Conditional independence testing based on a nearest-neighbor estimator of conditional mutual information
Proceedings of the Twenty-First International Conference on Artificial Intelligence and Statistics, PMLR 84:938-947, 2018.
Conditional independence testing is a fundamental problem underlying causal discovery and a particularly challenging task in the presence of nonlinear dependencies. Here a fully non-parametric test for continuous data based on conditional mutual information combined with a local permutation scheme is presented. Numerical experiments covering sample sizes from $50$ to $2,000$ and dimensions up to $10$ demonstrate that the test reliably generates the null distribution. For smooth nonlinear dependencies, the test has higher power than kernel-based tests in lower dimensions and similar or slightly lower power in higher dimensions. For highly non-smooth densities the data-adaptive nearest neighbor approach is particularly well-suited while kernel methods yield much lower power.
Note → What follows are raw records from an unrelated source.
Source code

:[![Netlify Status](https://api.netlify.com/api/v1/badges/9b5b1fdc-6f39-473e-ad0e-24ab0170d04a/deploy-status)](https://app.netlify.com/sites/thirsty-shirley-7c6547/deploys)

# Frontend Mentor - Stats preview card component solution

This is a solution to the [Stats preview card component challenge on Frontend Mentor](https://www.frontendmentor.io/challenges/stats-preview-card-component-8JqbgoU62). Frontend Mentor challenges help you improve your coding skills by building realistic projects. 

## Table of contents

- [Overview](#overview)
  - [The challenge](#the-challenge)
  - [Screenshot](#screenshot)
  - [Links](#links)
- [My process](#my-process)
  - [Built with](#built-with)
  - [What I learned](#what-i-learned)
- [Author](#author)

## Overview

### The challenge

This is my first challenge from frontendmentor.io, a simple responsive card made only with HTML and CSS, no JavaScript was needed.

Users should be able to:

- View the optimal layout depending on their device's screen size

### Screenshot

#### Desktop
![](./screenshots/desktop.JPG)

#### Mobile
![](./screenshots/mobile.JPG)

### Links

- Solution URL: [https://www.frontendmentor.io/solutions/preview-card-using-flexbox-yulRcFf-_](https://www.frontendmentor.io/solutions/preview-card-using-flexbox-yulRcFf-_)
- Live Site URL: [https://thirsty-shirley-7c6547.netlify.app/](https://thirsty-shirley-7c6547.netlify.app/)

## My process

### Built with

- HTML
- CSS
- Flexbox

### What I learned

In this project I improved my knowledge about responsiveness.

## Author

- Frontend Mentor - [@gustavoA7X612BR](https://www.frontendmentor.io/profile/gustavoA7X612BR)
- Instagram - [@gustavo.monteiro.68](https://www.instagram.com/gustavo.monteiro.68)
The experiments also show that kernel methods utilizing an analytical approximation of the null distribution are not well-calibrated for sample sizes below $1,000$. Combining the local permutation scheme with these kernel tests leads to better calibration but lower power. For smaller sample sizes and lower dimensions, the proposed test is faster than random fourier feature-based kernel tests if (embarrassingly) parallelized, but the runtime increases more sharply with sample size and dimensionality. Thus, more theoretical research to analytically approximate the null distribution and speed up the estimation is desirable. As illustrated on real data here, the test is ideally suited in combination with causal discovery algorithms.